───── Data for review ─────

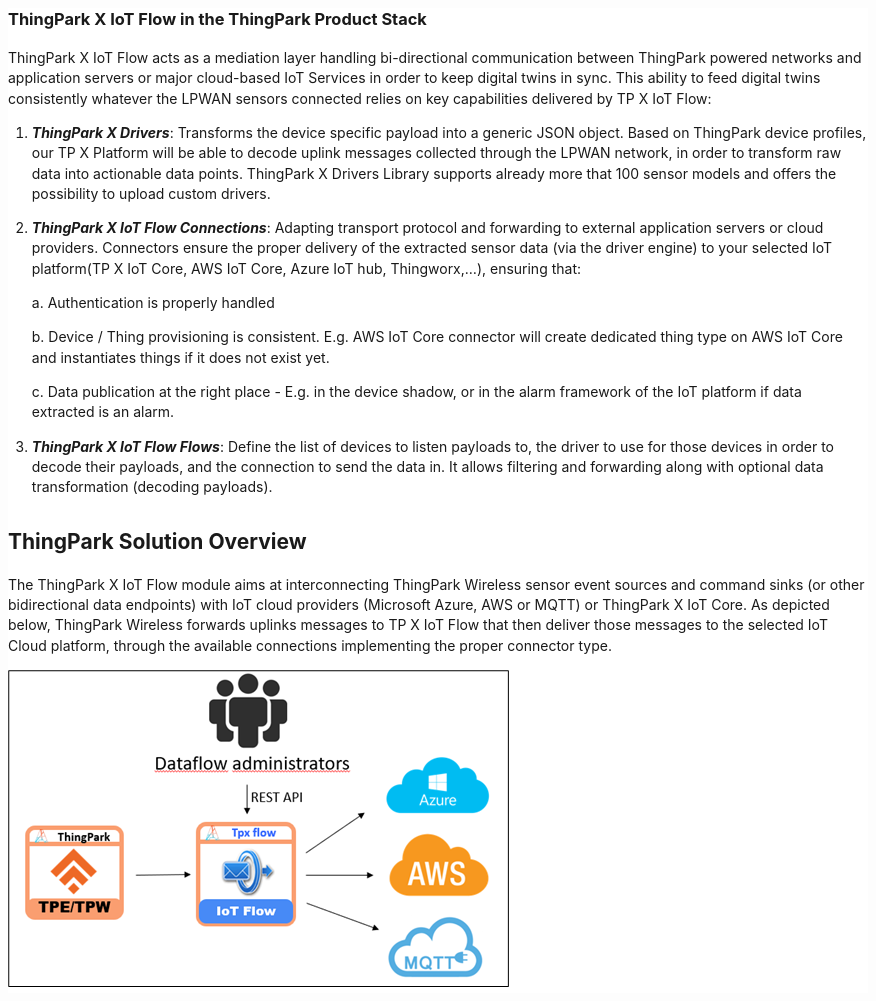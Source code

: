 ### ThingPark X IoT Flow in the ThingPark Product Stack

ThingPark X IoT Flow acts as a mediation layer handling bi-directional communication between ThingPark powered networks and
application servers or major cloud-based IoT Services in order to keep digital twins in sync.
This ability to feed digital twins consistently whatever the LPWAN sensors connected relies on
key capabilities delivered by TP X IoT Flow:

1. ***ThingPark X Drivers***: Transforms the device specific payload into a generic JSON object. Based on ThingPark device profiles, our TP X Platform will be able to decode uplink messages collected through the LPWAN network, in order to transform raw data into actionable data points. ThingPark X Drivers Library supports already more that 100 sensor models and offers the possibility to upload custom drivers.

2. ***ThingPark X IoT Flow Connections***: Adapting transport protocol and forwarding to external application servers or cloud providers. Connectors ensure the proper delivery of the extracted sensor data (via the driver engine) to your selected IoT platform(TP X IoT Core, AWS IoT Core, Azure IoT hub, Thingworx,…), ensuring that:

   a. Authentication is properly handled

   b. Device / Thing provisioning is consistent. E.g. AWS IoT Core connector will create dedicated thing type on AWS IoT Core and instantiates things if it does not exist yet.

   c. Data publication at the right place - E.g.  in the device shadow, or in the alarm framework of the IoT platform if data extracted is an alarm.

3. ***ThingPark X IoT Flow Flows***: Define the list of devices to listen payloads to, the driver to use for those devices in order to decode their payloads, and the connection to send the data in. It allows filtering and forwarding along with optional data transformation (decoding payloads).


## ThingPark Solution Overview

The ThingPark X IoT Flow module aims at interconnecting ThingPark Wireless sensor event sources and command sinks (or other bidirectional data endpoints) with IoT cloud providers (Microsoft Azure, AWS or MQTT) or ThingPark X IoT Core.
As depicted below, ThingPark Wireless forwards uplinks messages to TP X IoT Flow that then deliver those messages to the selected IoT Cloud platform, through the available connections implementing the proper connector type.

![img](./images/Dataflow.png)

─────

- **What is needed**: The reply should hold every record, unchanged, and no pictures.

- **Output for this task**:
Source code

: ### ThingPark X IoT Flow in the ThingPark Product Stack

ThingPark X IoT Flow acts as a mediation layer handling bi-directional communication between ThingPark powered networks and
application servers or major cloud-based IoT Services in order to keep digital twins in sync.
This ability to feed digital twins consistently whatever the LPWAN sensors connected relies on
key capabilities delivered by TP X IoT Flow:

1. ***ThingPark X Drivers***: Transforms the device specific payload into a generic JSON object. Based on ThingPark device profiles, our TP X Platform will be able to decode uplink messages collected through the LPWAN network, in order to transform raw data into actionable data points. ThingPark X Drivers Library supports already more that 100 sensor models and offers the possibility to upload custom drivers.

2. ***ThingPark X IoT Flow Connections***: Adapting transport protocol and forwarding to external application servers or cloud providers. Connectors ensure the proper delivery of the extracted sensor data (via the driver engine) to your selected IoT platform(TP X IoT Core, AWS IoT Core, Azure IoT hub, Thingworx,…), ensuring that:

   a. Authentication is properly handled

   b. Device / Thing provisioning is consistent. E.g. AWS IoT Core connector will create dedicated thing type on AWS IoT Core and instantiates things if it does not exist yet.

   c. Data publication at the right place - E.g.  in the device shadow, or in the alarm framework of the IoT platform if data extracted is an alarm.

3. ***ThingPark X IoT Flow Flows***: Define the list of devices to listen payloads to, the driver to use for those devices in order to decode their payloads, and the connection to send the data in. It allows filtering and forwarding along with optional data transformation (decoding payloads).


## ThingPark Solution Overview

The ThingPark X IoT Flow module aims at interconnecting ThingPark Wireless sensor event sources and command sinks (or other bidirectional data endpoints) with IoT cloud providers (Microsoft Azure, AWS or MQTT) or ThingPark X IoT Core.
As depicted below, ThingPark Wireless forwards uplinks messages to TP X IoT Flow that then deliver those messages to the selected IoT Cloud platform, through the available connections implementing the proper connector type.

![img](./images/Dataflow.png)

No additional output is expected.